## DIRECTIONS FOR THIS TASK
Your response should be every line from the entries that includes the string "will".

## RECORDS SHOWN
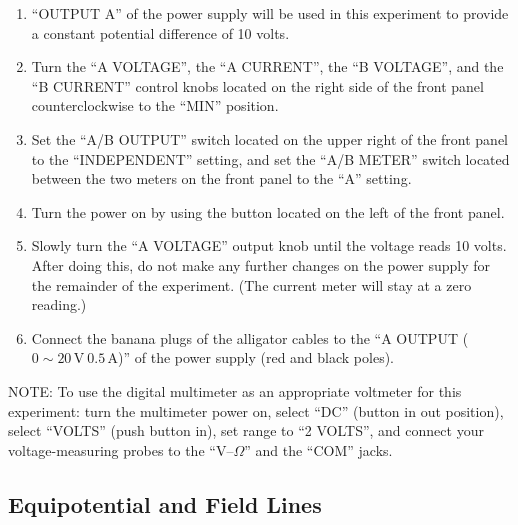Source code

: \begin{enumerate}
    \item ``OUTPUT A'' of the power supply will be used in this experiment to provide a constant potential difference of 10 volts.
    \item Turn the ``A VOLTAGE'', the ``A CURRENT'', the ``B VOLTAGE'', and the ``B CURRENT'' control knobs located on the right side of the front panel counterclockwise to the ``MIN'' position.
    \item Set the ``A/B OUTPUT'' switch located on the upper right of the front panel to the ``INDEPENDENT'' setting, and set the ``A/B METER'' switch located between the two meters on the front panel to the ``A'' setting.
    \item Turn the power on by using the button located on the left of the front panel.
    \item Slowly turn the ``A VOLTAGE'' output knob until the voltage reads 10 volts. After doing this, do not make any further changes on the power supply for the remainder of the experiment. (The current meter will stay at a zero reading.)
    \item Connect the banana plugs of the alligator cables to the ``A OUTPUT ($0\sim 20\,\mathrm{V}\  0.5\,\mathrm{A}$)'' of the power supply (red and black poles).
\end{enumerate}

NOTE: To use the digital multimeter as an appropriate voltmeter for this experiment: turn the multimeter power on, select ``DC'' (button in out position), select ``VOLTS'' (push button in), set range to ``2 VOLTS'', and connect your voltage-measuring probes to the ``$\mathrm{V}$--$\Omega$'' and the ``COM'' jacks.

\subsection{Equipotential and Field Lines}


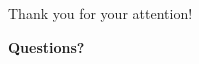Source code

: \documentclass[11pt,compress,t,notes=noshow, aspectratio=169, xcolor=table]{beamer}
\begin{document}
\begin{frame}
  \centering
  \Large{Thank you for your attention!}
  \vspace{1cm}
  
  \normalsize
  \textbf{Questions?}
\end{frame}

% 
% 
\end{document}

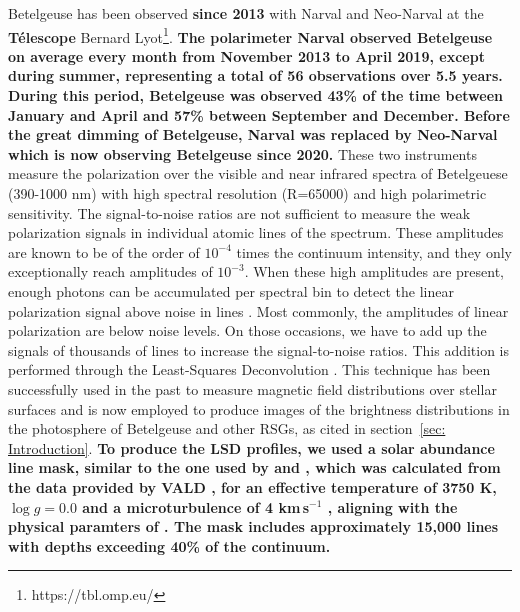 \documentclass{aa}
\def\kms {km\,s$^{-1}$ }
\begin{document}
Betelgeuse has been observed \textbf{since 2013} with Narval and Neo-Narval at the \textbf{Télescope} Bernard Lyot\footnote[1]{https://tbl.omp.eu/}. \textbf{ The polarimeter Narval observed Betelgeuse on average every month from November 2013 to April 2019, except during summer, representing a total of 56 observations over 5.5 years. During this period, Betelgeuse was observed 43\% of the time between January and April and 57\% between September and December. Before the great dimming of Betelgeuse, Narval was replaced by Neo-Narval which is now observing Betelgeuse since 2020. } These two instruments measure the polarization 
over the visible and near infrared spectra of Betelgeuese (390-1000 nm) with high spectral resolution (R=65000) and high polarimetric sensitivity. The signal-to-noise ratios are not sufficient to measure the weak polarization signals in individual atomic lines of the 
spectrum. These amplitudes are known to be of the order of $10^{-4}$ times the continuum intensity, and they only exceptionally reach amplitudes of $10^{-3}$. When these high amplitudes are present, enough photons can be accumulated per spectral bin to 
detect the linear polarization signal above noise in lines \citep{auriere_discovery_2016}. Most commonly, the amplitudes of linear polarization are below noise levels. On those 
occasions, we have to add up the signals of thousands of lines to increase the signal-to-noise ratios. This addition 
is performed through the Least-Squares Deconvolution \citep[LSD;][]{donati_spectropolarimetric_1997,kochukhov_least-squares_2010}.
This technique has been successfully used in the past to measure 
magnetic field distributions over stellar surfaces \citep[e.g][]{donatiLandstreet2009,reiners2012,kochukhov2021} and is now employed to produce images of the brightness distributions in the photosphere 
of Betelgeuse and other RSGs, as cited in section~\ref{sec: Introduction}. \textbf{ To produce the LSD profiles, we used a solar abundance line mask, similar to the one used by \cite{auriere_discovery_2016} and \cite{mathias_evolution_2018}, which was calculated from the data provided by VALD \citep{kupka_vald2_1999}, for an effective temperature of 3750 K, $\log g =0.0$ and a microturbulence of 4 \kms, aligning with the physical paramters of \cite{josselin_atmospheric_2007}. The mask includes approximately 15,000 lines with depths exceeding 40\% of the continuum.}
\end{document}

## RESPONSE TO THIS TASK
    \item ``OUTPUT A'' of the power supply will be used in this experiment to provide a constant potential difference of 10 volts.
    \item Slowly turn the ``A VOLTAGE'' output knob until the voltage reads 10 volts. After doing this, do not make any further changes on the power supply for the remainder of the experiment. (The current meter will stay at a zero reading.)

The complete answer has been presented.